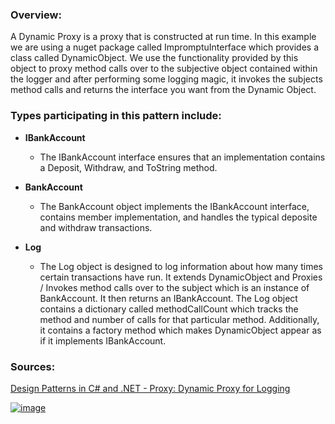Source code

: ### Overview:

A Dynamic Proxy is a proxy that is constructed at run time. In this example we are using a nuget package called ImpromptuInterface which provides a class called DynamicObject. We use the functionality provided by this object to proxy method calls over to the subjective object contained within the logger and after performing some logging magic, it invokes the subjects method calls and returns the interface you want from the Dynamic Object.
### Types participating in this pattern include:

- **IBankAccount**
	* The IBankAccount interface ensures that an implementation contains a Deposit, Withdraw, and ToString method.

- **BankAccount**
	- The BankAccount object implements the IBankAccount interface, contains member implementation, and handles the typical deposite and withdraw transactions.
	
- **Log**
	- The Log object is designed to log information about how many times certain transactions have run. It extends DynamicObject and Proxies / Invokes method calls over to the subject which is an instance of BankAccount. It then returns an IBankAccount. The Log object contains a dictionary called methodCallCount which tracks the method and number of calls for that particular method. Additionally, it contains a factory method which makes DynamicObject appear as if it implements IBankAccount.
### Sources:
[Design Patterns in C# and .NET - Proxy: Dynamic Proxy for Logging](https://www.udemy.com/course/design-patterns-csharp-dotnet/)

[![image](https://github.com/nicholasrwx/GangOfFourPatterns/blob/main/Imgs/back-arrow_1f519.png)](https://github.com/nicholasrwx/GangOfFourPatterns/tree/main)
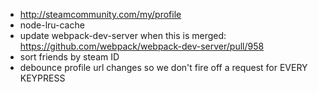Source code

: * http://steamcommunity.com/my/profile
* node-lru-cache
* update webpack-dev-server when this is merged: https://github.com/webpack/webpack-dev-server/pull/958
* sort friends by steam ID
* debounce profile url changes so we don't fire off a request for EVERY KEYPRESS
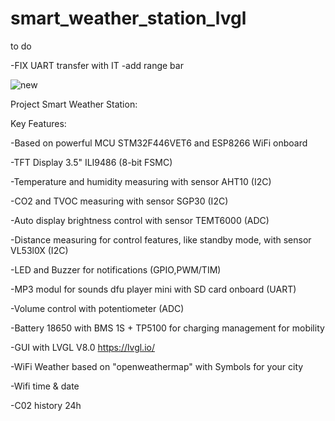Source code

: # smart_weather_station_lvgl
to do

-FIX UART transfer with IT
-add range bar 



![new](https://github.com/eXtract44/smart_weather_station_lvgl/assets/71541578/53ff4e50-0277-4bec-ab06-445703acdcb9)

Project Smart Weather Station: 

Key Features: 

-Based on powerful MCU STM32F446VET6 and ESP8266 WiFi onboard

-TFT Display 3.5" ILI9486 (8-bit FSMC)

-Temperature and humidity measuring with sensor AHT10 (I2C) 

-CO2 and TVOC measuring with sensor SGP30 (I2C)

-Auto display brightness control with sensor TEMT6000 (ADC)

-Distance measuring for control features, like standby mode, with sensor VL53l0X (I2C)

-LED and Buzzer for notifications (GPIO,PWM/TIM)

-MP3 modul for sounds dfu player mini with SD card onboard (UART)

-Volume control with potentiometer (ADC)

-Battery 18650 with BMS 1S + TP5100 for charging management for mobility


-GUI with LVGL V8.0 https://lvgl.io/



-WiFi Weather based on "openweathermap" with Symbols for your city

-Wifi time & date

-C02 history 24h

___

◆ **Task directions**
The answer is those lines of the material above that run from the one containing "- The Log object" up to and including the one containing "-LED and Buzzer", restated exactly and without images.

◆ **Exercise solution**
	- The Log object is designed to log information about how many times certain transactions have run. It extends DynamicObject and Proxies / Invokes method calls over to the subject which is an instance of BankAccount. It then returns an IBankAccount. The Log object contains a dictionary called methodCallCount which tracks the method and number of calls for that particular method. Additionally, it contains a factory method which makes DynamicObject appear as if it implements IBankAccount.
### Sources:
[Design Patterns in C# and .NET - Proxy: Dynamic Proxy for Logging](https://www.udemy.com/course/design-patterns-csharp-dotnet/)

[![image](https://github.com/nicholasrwx/GangOfFourPatterns/blob/main/Imgs/back-arrow_1f519.png)](https://github.com/nicholasrwx/GangOfFourPatterns/tree/main)
Source code

: * http://steamcommunity.com/my/profile
* node-lru-cache
* update webpack-dev-server when this is merged: https://github.com/webpack/webpack-dev-server/pull/958
* sort friends by steam ID
* debounce profile url changes so we don't fire off a request for EVERY KEYPRESS
Source code

: # smart_weather_station_lvgl
to do

-FIX UART transfer with IT
-add range bar 



![new](https://github.com/eXtract44/smart_weather_station_lvgl/assets/71541578/53ff4e50-0277-4bec-ab06-445703acdcb9)

Project Smart Weather Station: 

Key Features: 

-Based on powerful MCU STM32F446VET6 and ESP8266 WiFi onboard

-TFT Display 3.5" ILI9486 (8-bit FSMC)

-Temperature and humidity measuring with sensor AHT10 (I2C) 

-CO2 and TVOC measuring with sensor SGP30 (I2C)

-Auto display brightness control with sensor TEMT6000 (ADC)

-Distance measuring for control features, like standby mode, with sensor VL53l0X (I2C)

-LED and Buzzer for notifications (GPIO,PWM/TIM)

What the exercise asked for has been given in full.